Hodgkin lymphoma (HL) is a distinctive lymphoma subtype that accounts for approximately 30% of all lymphomas in the Western world and approximately 5% in Japan. HL is characterized by the giant multinucleated tumor cells called Hodgkin/Reed-Sternberg (H/RS) cells, but the cellular origin had long been unknown. Recent investigations have clarified that H/RS cells have a clonally rearranged immunoglobulin gene in most cases, but it still seems appropriate to differentiate HL from other B-cell neoplasms, because the transforming event rather than its cellular origin is more likely to influence the nature of H/RS cells.
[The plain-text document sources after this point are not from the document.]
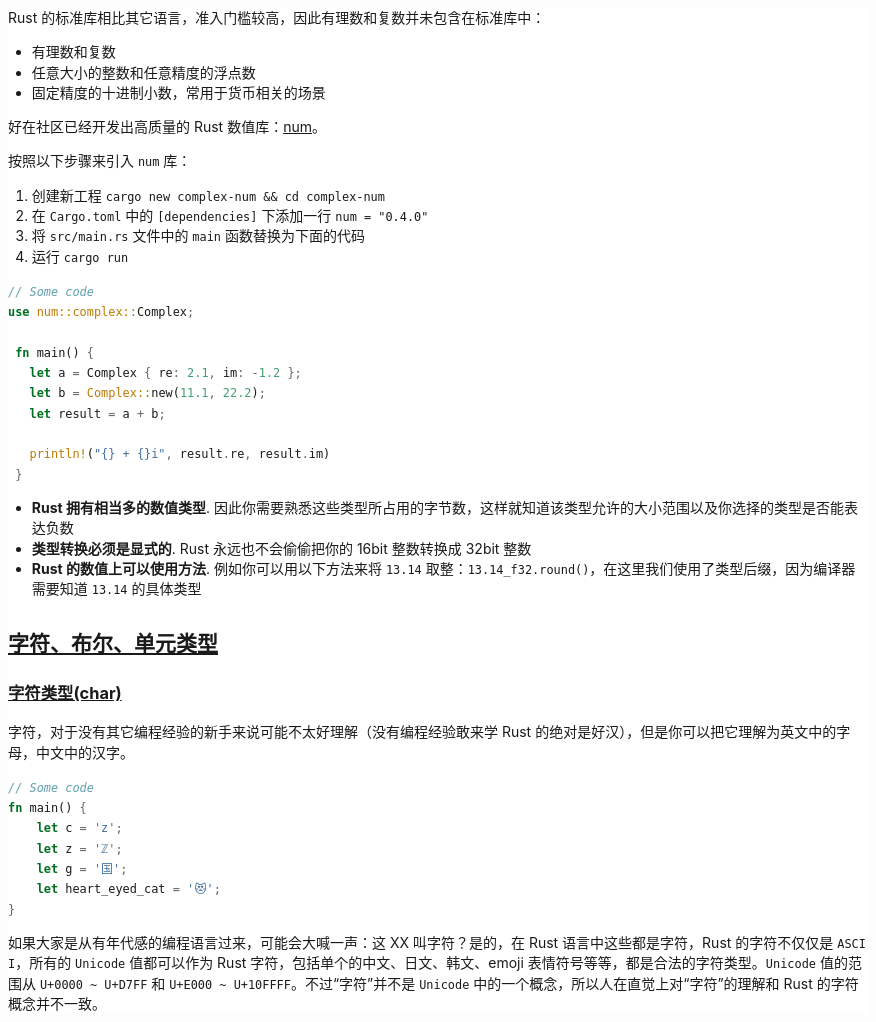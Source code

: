Rust 的标准库相比其它语言，准入门槛较高，因此有理数和复数并未包含在标准库中：

* 有理数和复数
* 任意大小的整数和任意精度的浮点数
* 固定精度的十进制小数，常用于货币相关的场景

好在社区已经开发出高质量的 Rust 数值库：[num](https://crates.io/crates/num)。

按照以下步骤来引入 `num` 库：

1. 创建新工程 `cargo new complex-num && cd complex-num`
2. 在 `Cargo.toml` 中的 `[dependencies]` 下添加一行 `num = "0.4.0"`
3. 将 `src/main.rs` 文件中的 `main` 函数替换为下面的代码
4. 运行 `cargo run`

```rust
// Some code
use num::complex::Complex;

 fn main() {
   let a = Complex { re: 2.1, im: -1.2 };
   let b = Complex::new(11.1, 22.2);
   let result = a + b;

   println!("{} + {}i", result.re, result.im)
 }
```

* **Rust 拥有相当多的数值类型**. 因此你需要熟悉这些类型所占用的字节数，这样就知道该类型允许的大小范围以及你选择的类型是否能表达负数
* **类型转换必须是显式的**. Rust 永远也不会偷偷把你的 16bit 整数转换成 32bit 整数
* **Rust 的数值上可以使用方法**. 例如你可以用以下方法来将 `13.14` 取整：`13.14_f32.round()`，在这里我们使用了类型后缀，因为编译器需要知道 `13.14` 的具体类型

## [字符、布尔、单元类型](https://course.rs/basic/base-type/char-bool.html#%E5%AD%97%E7%AC%A6%E5%B8%83%E5%B0%94%E5%8D%95%E5%85%83%E7%B1%BB%E5%9E%8B) <a href="#zi-fu-bu-er-dan-yuan-lei-xing" id="zi-fu-bu-er-dan-yuan-lei-xing"></a>

### [字符类型(char)](https://course.rs/basic/base-type/char-bool.html#%E5%AD%97%E7%AC%A6%E7%B1%BB%E5%9E%8Bchar) <a href="#zi-fu-lei-xing-char" id="zi-fu-lei-xing-char"></a>

字符，对于没有其它编程经验的新手来说可能不太好理解（没有编程经验敢来学 Rust 的绝对是好汉），但是你可以把它理解为英文中的字母，中文中的汉字。

```rust
// Some code
fn main() {
    let c = 'z';
    let z = 'ℤ';
    let g = '国';
    let heart_eyed_cat = '😻';
}
```

如果大家是从有年代感的编程语言过来，可能会大喊一声：这 XX 叫字符？是的，在 Rust 语言中这些都是字符，Rust 的字符不仅仅是 `ASCII`，所有的 `Unicode` 值都可以作为 Rust 字符，包括单个的中文、日文、韩文、emoji 表情符号等等，都是合法的字符类型。`Unicode` 值的范围从 `U+0000 ~ U+D7FF` 和 `U+E000 ~ U+10FFFF`。不过“字符”并不是 `Unicode` 中的一个概念，所以人在直觉上对“字符”的理解和 Rust 的字符概念并不一致。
Many questions remain to be answered for comprehensive understanding of the pathogenesis of HL. The presence of H/RS cells alone is probably not enough for disease onset, but the immune reaction against these cells appears to be inevitable for generation of HL. Most HL patients are cured with current treatment strategies, but some of them have refractory or recurrent disease, and intensified treatment occasionally induces therapy-related secondary malignancies. Because the growth and survival of H/RS cells are supported by various external stimuli and constitutive intracellular signals, management of HL is expected to be one of the best applications of molecule-targeted therapy.